According to its homeownership or ‘Gedhoruverikan’ programme unveiled in February 2014, applications would be evaluated based on the period of residence in Malé and other measures of their living situation, including income and the number of children.
The government had pledged to build 1,100 flats in Hulhumalé but the number was later reduced to 661 without explanation. More than 15,000 people applied for the flats.
The list of winners was published Tuesday and contained phone numbers only, no names.
At a heated press briefing, Housing Minister Dr Mohamed Muiz repeatedly refused to respond to questions when asked about the reasons for an anonymous list.

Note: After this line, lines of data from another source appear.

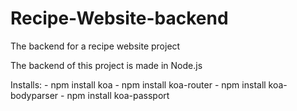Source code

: # Recipe-Website-backend
The backend for a recipe website project

The backend of this project is made in Node.js

Installs:
    - npm install koa
    - npm install koa-router
    - npm install koa-bodyparser
    - npm install koa-passport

“We created this list with careful observation and time-consuming efforts,” he said. “The government does not wish to disclose details to protect the rights of the flat-winners.”
The housing project is the subject of an Anti-Corruption Commission investigation into how the flats were awarded, while a parliamentary committee has been tasked with scrutinising the list.
The minister said the government welcomed the ACC’s decision to launch a probe and that it had “fully responded in detail” to a letter from the parliamentary committee.
Hassan Manik, the ACC’s information officer, told the Maldives Independent that the “final list of flat winners was made public while the investigation was still underway.”
He declined to comment further citing the ongoing investigation.
Muiz told reporters that the final list was made public with 36 changes. Nineteen married couples were replaced with new applicants after both spouses were found to have won flats.
Another 16 new applicants were selected based on the points scored and one family with a disabled individual was also included in the final list, Muiz said.
“This government is doing a lot to provide adequate housing for a sector largely neglected in our society. Some 167 flats alone are allocated for families with disabled individuals,” he said.
He addressed criticism that Hulhumalé flat applicants were phoned by the first lady’s campaign office to check their political allegiance, accusing the former government of the main opposition Maldivian Democratic Party of “blaming their ideology on others”.
“We should not forget what the applicants went through during the [former president] Nasheed administration. They always favoured supporters and now they think we work in the same manner,” he said.
Earlier this month, winners of flats under the previous government’s Veshi Fahi Malé social housing programme were told by the state-owned Housing Development Corporation to secure loans before a deadline of October 15, prompting some to express discontent with what they called “a forced entry into a ruinous loan scheme”.
According to the 2014 census, 39 percent of the Maldives’ 341,256 population resides in the 2.2 square mile island of Male.
In the past few decades, thousands of people from the atolls have migrated to the capital in search of jobs, better education and healthcare, making Malé one of the world’s most densely populated cities with thousands of people crammed into small apartments for exorbitant rents.
Muiz announced a monthly rent of MVR6,000 ($389) and MVR 25,000 ($1624) downpayment for the three-room apartments built under the Gedhoruverikan social housing scheme.